Pull every line that includes the word "level" from the data.

DATA FOR THIS TASK START

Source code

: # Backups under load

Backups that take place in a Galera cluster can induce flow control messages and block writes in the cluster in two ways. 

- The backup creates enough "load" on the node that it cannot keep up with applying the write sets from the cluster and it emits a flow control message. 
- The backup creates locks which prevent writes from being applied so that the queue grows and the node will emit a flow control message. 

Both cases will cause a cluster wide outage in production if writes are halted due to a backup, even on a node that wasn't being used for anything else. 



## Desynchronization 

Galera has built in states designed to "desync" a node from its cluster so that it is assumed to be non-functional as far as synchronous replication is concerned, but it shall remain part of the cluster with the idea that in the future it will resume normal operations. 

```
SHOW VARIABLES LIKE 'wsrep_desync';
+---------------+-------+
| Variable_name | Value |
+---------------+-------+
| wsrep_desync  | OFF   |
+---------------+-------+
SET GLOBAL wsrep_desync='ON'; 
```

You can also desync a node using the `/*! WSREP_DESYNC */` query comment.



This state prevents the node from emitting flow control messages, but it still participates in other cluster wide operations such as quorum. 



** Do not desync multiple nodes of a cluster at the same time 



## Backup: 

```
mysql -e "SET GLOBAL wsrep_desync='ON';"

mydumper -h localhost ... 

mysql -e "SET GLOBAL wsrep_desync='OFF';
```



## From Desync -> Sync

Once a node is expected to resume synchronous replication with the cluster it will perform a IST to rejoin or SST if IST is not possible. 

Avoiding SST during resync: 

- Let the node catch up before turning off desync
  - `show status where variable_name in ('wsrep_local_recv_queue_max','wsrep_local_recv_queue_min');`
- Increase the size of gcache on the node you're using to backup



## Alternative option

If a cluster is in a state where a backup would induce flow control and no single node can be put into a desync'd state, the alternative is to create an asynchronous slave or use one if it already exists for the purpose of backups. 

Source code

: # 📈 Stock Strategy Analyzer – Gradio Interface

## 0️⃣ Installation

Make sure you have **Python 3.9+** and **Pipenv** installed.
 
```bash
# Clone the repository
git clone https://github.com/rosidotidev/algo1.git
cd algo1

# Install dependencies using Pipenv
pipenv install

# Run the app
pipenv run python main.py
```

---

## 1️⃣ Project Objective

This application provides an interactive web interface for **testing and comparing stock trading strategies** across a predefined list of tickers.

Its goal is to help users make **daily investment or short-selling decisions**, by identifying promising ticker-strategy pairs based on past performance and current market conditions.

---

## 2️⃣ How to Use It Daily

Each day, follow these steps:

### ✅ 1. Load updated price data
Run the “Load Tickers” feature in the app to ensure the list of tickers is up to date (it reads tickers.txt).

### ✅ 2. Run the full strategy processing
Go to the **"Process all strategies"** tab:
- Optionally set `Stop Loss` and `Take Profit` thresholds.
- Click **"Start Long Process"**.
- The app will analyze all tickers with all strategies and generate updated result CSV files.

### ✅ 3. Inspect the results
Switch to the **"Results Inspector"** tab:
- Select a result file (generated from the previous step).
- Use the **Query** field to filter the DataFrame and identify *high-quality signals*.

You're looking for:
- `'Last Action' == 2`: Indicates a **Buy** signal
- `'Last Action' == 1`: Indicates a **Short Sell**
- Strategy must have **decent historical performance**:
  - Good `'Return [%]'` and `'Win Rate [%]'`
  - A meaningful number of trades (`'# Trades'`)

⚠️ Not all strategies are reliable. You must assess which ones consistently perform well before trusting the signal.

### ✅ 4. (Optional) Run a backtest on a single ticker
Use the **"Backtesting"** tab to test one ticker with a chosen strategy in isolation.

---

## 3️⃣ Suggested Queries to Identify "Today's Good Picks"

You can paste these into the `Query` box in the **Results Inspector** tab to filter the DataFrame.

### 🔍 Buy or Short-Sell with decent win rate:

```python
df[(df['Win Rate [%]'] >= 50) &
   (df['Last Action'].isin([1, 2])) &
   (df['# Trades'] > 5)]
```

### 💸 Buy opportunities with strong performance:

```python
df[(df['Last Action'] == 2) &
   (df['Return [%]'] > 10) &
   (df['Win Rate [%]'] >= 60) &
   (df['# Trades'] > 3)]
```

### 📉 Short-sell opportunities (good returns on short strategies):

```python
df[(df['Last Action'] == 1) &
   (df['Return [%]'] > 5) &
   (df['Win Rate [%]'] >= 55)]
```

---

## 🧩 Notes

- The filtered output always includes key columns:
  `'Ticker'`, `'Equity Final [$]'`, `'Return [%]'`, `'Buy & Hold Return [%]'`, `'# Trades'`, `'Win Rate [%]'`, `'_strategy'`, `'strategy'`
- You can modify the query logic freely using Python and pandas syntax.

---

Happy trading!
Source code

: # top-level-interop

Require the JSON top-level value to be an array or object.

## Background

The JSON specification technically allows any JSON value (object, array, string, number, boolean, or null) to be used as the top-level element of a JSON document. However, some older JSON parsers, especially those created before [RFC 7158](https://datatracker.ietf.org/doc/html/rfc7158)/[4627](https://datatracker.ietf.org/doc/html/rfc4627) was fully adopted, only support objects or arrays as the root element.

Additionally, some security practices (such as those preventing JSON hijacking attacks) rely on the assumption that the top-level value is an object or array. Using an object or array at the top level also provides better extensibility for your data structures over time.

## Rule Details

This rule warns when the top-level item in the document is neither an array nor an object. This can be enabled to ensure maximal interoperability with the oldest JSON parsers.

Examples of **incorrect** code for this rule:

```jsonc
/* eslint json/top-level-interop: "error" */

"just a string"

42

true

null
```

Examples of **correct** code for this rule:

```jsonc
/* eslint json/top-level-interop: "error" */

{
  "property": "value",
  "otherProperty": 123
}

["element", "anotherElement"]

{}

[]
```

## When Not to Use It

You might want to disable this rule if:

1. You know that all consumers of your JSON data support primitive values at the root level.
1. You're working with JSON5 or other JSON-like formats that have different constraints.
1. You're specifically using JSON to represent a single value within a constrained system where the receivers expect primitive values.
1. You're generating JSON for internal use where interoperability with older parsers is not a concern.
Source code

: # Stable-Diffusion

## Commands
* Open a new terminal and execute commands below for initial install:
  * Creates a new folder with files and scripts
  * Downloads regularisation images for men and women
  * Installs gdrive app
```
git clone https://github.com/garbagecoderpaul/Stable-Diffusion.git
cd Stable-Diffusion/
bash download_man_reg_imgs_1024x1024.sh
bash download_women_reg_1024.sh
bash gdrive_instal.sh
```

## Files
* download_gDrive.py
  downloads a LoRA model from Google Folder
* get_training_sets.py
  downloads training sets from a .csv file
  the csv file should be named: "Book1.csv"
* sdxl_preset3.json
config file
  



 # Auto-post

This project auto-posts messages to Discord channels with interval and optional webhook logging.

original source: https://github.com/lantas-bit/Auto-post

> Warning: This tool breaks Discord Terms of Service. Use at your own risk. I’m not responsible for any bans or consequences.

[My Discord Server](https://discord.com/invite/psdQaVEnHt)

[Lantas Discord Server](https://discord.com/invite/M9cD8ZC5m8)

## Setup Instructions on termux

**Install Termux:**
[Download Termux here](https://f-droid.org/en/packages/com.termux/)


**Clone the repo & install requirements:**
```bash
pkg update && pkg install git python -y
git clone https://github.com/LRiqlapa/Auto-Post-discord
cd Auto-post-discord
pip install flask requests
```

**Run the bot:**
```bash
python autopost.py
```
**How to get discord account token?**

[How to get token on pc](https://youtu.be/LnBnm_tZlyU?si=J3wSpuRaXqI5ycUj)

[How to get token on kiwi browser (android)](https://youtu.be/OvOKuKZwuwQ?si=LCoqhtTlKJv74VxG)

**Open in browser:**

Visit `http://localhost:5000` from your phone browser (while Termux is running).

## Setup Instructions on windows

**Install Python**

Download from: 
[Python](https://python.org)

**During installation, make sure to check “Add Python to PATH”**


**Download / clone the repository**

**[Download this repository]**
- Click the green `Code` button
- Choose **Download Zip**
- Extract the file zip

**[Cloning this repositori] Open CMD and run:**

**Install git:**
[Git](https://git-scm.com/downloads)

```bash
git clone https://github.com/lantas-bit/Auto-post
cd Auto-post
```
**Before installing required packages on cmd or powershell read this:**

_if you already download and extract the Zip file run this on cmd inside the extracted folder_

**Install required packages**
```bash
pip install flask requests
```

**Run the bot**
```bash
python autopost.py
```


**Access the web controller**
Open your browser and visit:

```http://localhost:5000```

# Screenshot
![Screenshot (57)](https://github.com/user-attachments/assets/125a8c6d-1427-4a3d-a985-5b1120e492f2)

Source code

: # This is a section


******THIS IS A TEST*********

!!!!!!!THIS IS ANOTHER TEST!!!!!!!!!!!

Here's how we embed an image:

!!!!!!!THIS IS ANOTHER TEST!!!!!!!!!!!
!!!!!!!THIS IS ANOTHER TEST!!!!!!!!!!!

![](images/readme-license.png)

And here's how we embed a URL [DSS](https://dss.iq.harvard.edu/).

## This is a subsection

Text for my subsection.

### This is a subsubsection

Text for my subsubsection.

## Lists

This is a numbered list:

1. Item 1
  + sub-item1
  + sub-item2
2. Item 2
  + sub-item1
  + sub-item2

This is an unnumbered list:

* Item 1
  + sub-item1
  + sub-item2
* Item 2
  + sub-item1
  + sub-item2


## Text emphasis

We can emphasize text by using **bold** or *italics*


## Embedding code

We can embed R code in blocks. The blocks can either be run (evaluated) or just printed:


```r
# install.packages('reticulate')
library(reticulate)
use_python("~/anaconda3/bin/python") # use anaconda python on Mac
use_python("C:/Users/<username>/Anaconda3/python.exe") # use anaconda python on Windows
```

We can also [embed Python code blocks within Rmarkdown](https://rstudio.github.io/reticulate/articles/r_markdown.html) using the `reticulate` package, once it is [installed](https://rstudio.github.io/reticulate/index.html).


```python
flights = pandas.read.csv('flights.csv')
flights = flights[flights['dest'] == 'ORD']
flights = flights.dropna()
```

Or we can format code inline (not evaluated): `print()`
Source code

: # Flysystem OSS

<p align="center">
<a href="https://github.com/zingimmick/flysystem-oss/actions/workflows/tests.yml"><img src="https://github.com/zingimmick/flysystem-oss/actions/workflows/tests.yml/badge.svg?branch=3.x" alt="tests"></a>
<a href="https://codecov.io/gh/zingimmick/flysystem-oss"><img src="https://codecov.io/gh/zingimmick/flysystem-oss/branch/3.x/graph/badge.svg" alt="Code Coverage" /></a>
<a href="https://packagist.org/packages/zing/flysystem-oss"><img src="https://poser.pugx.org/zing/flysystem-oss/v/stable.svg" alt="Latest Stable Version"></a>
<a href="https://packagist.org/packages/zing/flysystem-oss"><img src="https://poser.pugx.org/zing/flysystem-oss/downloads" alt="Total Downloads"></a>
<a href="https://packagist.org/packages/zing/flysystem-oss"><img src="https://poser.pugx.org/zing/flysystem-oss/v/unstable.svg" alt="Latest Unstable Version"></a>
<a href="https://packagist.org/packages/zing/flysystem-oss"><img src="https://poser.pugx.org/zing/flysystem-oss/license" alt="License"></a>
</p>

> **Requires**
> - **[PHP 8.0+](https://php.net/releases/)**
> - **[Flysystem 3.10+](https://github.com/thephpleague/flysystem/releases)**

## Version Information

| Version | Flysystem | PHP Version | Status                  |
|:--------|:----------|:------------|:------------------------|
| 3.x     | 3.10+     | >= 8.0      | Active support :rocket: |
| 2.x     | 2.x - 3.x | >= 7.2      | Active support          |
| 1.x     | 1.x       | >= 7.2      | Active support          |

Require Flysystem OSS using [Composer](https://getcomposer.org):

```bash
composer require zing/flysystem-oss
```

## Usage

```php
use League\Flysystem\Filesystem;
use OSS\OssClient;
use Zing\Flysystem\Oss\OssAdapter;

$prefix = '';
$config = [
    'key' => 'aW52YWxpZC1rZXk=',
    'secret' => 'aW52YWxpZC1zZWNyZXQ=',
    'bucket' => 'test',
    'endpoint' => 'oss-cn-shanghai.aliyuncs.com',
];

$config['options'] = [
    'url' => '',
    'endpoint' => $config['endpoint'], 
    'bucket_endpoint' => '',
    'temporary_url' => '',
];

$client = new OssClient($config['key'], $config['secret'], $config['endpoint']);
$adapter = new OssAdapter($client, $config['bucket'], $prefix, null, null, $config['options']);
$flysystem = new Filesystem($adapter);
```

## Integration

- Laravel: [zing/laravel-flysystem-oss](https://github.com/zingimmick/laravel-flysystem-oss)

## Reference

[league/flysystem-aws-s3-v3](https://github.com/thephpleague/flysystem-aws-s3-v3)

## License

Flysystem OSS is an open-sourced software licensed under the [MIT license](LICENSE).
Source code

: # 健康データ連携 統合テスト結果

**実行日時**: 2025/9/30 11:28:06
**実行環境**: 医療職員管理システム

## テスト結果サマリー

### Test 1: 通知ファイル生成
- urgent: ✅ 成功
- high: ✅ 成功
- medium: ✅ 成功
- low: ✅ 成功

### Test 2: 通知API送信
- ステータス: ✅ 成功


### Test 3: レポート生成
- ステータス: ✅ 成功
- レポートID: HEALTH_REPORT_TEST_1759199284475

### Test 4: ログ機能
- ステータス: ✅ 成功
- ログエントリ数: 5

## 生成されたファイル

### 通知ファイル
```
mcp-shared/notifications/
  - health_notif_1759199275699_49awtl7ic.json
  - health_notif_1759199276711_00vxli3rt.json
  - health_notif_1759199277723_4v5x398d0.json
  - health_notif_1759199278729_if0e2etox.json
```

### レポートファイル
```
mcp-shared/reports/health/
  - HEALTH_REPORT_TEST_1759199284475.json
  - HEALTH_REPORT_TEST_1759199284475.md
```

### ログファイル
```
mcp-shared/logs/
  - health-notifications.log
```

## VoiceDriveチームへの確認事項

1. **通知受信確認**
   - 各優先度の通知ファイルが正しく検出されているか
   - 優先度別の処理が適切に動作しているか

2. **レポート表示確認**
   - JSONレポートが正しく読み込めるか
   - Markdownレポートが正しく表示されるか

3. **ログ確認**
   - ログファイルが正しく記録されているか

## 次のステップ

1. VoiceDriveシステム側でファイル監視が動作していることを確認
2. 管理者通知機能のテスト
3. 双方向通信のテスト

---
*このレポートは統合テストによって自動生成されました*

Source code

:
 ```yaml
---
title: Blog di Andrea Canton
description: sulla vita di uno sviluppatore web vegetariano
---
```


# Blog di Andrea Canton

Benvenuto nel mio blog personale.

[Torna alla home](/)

DATA FOR THIS TASK END

EXERCISE RESULT:
: # top-level-interop
Require the JSON top-level value to be an array or object.
The JSON specification technically allows any JSON value (object, array, string, number, boolean, or null) to be used as the top-level element of a JSON document. However, some older JSON parsers, especially those created before [RFC 7158](https://datatracker.ietf.org/doc/html/rfc7158)/[4627](https://datatracker.ietf.org/doc/html/rfc4627) was fully adopted, only support objects or arrays as the root element.
Additionally, some security practices (such as those preventing JSON hijacking attacks) rely on the assumption that the top-level value is an object or array. Using an object or array at the top level also provides better extensibility for your data structures over time.
This rule warns when the top-level item in the document is neither an array nor an object. This can be enabled to ensure maximal interoperability with the oldest JSON parsers.
/* eslint json/top-level-interop: "error" */
/* eslint json/top-level-interop: "error" */
1. You know that all consumers of your JSON data support primitive values at the root level.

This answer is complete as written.